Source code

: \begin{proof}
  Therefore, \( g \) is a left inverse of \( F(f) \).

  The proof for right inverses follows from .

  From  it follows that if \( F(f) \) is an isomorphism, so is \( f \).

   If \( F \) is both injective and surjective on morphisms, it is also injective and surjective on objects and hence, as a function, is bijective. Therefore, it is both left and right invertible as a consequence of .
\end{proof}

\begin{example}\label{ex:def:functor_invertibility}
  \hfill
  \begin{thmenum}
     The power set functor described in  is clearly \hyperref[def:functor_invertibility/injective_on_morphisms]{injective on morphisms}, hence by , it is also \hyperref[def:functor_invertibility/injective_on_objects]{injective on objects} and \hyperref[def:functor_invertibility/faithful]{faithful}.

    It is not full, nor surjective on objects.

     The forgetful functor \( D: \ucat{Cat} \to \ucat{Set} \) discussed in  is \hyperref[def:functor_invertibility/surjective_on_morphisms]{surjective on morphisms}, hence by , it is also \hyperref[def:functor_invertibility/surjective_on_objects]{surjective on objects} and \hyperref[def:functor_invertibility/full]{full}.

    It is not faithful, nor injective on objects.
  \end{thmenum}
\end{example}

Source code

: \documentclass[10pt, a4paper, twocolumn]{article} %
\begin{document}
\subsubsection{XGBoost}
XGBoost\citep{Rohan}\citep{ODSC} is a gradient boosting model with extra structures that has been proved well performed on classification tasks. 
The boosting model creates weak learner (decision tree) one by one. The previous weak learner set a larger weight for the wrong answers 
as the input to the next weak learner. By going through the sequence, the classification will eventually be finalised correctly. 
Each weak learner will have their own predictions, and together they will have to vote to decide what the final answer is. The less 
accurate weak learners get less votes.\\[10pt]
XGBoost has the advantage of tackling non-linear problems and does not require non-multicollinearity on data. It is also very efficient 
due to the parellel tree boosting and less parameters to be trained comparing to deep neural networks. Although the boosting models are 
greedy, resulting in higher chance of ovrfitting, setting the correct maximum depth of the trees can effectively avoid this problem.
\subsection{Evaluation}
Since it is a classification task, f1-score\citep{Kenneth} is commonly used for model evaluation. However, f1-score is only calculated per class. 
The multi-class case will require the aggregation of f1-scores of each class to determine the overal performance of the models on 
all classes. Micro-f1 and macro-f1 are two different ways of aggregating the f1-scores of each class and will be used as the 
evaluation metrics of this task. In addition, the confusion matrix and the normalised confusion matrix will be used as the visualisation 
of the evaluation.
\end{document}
==
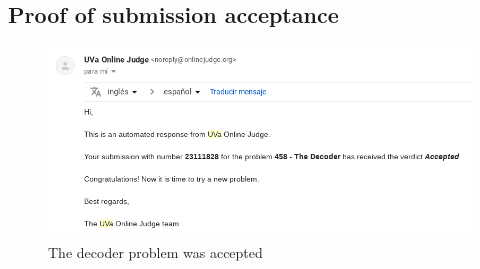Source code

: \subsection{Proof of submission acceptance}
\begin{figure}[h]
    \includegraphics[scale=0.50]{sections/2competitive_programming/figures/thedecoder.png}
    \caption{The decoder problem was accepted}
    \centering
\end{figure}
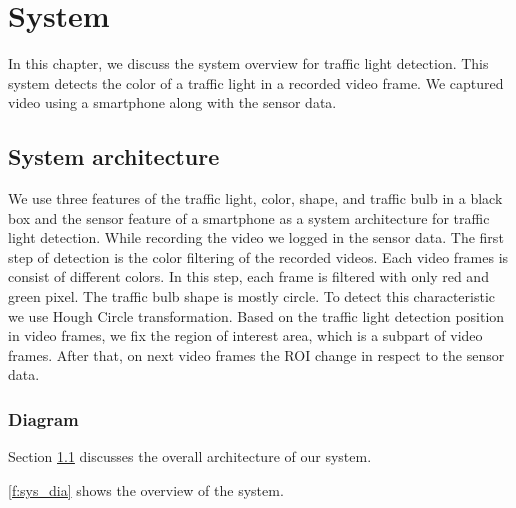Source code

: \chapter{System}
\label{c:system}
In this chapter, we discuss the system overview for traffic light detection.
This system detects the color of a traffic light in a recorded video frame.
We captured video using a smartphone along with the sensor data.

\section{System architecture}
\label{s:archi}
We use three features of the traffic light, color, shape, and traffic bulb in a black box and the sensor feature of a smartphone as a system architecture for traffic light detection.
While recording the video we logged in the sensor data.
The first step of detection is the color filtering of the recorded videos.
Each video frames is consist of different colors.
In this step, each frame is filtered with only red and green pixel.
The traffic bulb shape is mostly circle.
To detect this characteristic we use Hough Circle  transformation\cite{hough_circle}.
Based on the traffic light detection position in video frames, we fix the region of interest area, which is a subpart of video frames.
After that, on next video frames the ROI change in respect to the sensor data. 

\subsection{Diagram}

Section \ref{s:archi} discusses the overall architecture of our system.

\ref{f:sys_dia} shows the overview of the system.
---
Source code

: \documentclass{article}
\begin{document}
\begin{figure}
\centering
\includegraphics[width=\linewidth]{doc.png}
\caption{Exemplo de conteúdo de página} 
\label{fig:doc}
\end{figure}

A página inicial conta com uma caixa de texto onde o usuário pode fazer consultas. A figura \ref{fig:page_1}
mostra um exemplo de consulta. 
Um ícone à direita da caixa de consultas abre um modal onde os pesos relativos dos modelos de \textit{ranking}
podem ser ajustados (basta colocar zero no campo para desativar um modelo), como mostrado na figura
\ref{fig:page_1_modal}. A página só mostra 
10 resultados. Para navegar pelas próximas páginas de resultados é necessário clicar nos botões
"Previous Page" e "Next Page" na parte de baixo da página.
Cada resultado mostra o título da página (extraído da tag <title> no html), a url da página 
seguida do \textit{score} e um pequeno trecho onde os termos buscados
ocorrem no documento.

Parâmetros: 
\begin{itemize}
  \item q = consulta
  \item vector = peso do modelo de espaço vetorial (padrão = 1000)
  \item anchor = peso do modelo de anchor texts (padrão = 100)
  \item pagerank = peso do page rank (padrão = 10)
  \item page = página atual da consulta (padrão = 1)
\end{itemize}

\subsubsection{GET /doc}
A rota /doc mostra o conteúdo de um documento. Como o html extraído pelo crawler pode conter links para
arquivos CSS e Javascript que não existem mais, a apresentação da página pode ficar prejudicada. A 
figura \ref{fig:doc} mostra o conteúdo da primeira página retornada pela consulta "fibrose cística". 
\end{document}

__Task objective__: Please give back exactly the lines of the listing above that run from the one containing "of our system." through the one containing "of the system.", and only those.

__Solution to this exercise__:
Section \ref{s:archi} discusses the overall architecture of our system.

\ref{f:sys_dia} shows the overview of the system.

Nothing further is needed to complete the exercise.